> [THE PROBLEM]
Keep only the lines of the material below that contain the word "With". Copy those lines.

> [MATERIALS PROVIDED]
<<<<

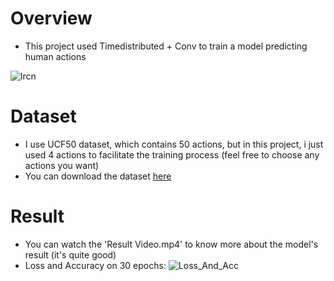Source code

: # Overview
- This project used Timedistributed + Conv to train a model predicting human actions
  
![lrcn](https://github.com/vuniem131104/vuniem131104-Human-Actions-Recognition-With-Pytorch/assets/124224840/30150939-7d50-4022-823d-e3f3a7b0cef5)

# Dataset
- I use UCF50 dataset, which contains 50 actions, but in this project, i just used 4 actions to facilitate the training process (feel free to choose any actions you want)
- You can download the dataset [here](https://www.crcv.ucf.edu/data/UCF50.rar)

# Result
- You can watch the 'Result Video.mp4' to know more about the model's result (it's quite good)
- Loss and Accuracy on 30 epochs:
![Loss_And_Acc](https://github.com/vuniem131104/vuniem131104-Human-Actions-Recognition-With-Pytorch/assets/124224840/413dc9a6-9f41-47f1-9a0b-973c673cbecc)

>>>>

> [SOLVED PROBLEM]
![lrcn](https://github.com/vuniem131104/vuniem131104-Human-Actions-Recognition-With-Pytorch/assets/124224840/30150939-7d50-4022-823d-e3f3a7b0cef5)
![Loss_And_Acc](https://github.com/vuniem131104/vuniem131104-Human-Actions-Recognition-With-Pytorch/assets/124224840/413dc9a6-9f41-47f1-9a0b-973c673cbecc)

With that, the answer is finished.